(4 persons)
Ingredients: 65,438+0 fish heads with lopsided fish (weighing about 600g), 4 crucian carp (weighing about 400g), 200g Chinese cabbage, 65,438+000g lean pork, 65,438+000g winter bamboo shoots, 65,438+050g water mushroom, 50g.
Seasoning: 25g of ginger, 30g of shallot leaves, 3g of refined salt15g, 3g of monosodium glutamate, 5g of pepper noodles, 5g of pickled pepper15g, 2500g of fresh soup, 50g of lard150g and 20g of white vinegar.
working methods
1. Wash the head of silver carp, remove scales and gills, drain water, cut it into two sections from the top, marinate it with a little salt for 2 hours, put shallots in ginger slices, and wash and cut Chinese cabbage into strips. Slice the winter bamboo shoots and lunch meat separately. Tofu is changed into strips. Peel mushrooms and Pleurotus ostreatus and tear them into small flowers.
2. Put the wok on a big fire, add lard to 60% heat, add fish head to fry until golden brown, add ginger slices and pickled peppers to fry until fragrant, add fresh soup to boil, add a little salt, monosodium glutamate, chicken essence, pepper and perilla leaves, and add appropriate amount of white vinegar or pickled pepper water and pepper.

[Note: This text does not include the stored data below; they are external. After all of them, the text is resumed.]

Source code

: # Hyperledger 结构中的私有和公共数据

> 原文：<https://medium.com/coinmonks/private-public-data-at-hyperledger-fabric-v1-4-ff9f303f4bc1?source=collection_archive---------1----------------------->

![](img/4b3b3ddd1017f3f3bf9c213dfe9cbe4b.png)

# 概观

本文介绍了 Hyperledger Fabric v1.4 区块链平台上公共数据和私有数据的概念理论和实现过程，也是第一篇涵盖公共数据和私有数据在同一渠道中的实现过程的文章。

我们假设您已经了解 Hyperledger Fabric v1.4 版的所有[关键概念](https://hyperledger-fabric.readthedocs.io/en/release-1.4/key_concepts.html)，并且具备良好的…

3. Cook the tofu, simmer it into milky white, scoop it into a hot pot, cook it, remove the floating foam, and you can eat all kinds of raw materials. In the meantime, fresh soup and salt can be added for seasoning two or three times.

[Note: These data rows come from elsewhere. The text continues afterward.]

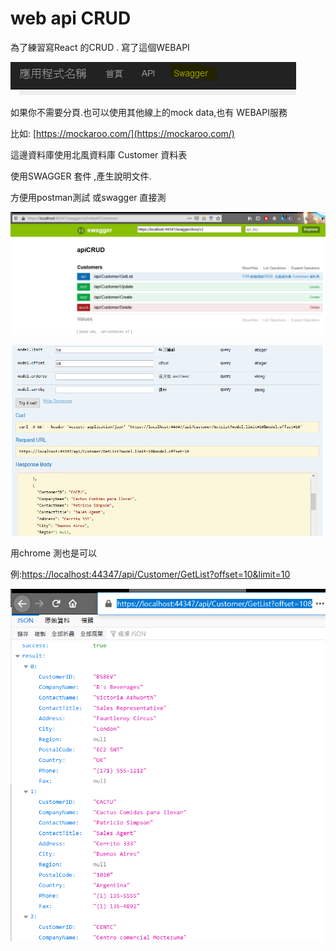 # web api CRUD

為了練習寫React 的CRUD . 寫了這個WEBAPI 

![4.png](4.png)


如果你不需要分頁.也可以使用其他線上的mock data,也有 WEBAPI服務

比如: [https://mockaroo.com/](https://mockaroo.com/)

這邊資料庫使用北風資料庫 Customer 資料表

使用SWAGGER 套件 ,產生說明文件.

方便用postman測試  或swagger 直接測

![1.png](1.png)

![2.png](2.png)



用chrome 測也是可以

例:[https://localhost:44347/api/Customer/GetList?offset=10&limit=10](https://localhost:44347/api/Customer/GetList?offset=10&limit=10)



![3.png](3.png)

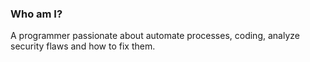 ### Who am I?
A programmer passionate about automate processes, coding, analyze security flaws and how to fix them.

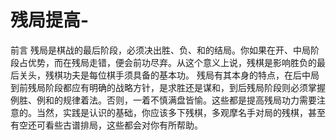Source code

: # 残局提高-

前言
    残局是棋战的最后阶段，必须决出胜、负、和的结局。你如果在开、中局阶段占优势，而在残局走错，便会前功尽弃。从这个意义上说，残棋是影响胜负的最后关头，残棋功夫是每位棋手须具备的基本功。
    残局有其本身的特点，在后中局到前残局阶段都应有明确的战略方针，是求胜还是谋和，到后残局阶段则必须掌握例胜、例和的规律着法。否则，一着不慎满盘皆愉。这些都是提高残局功力需要注意的。当然，实践是认识的基础，你应该多下残棋，多观摩名手对局的残棋，甚至有空还可看些古谱排局，这些都会对你有所帮助。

Taste dishes: you can mix a little salt with Chili oil, soy sauce and monosodium glutamate, and each person has a dish.
skill
Note: All kinds of fish heads can be used in this hot pot, such as carp head, grass carp head and catfish head, among which silver carp head is the most tender and fragrant. Fresh soup can be chicken soup or soup made from hen and pig bones, but crucian carp soup is the best and tastes particularly delicious. Ingredients can be soaked in green vegetables and ginger, which is more appetizing. This soup can be drunk in moderation.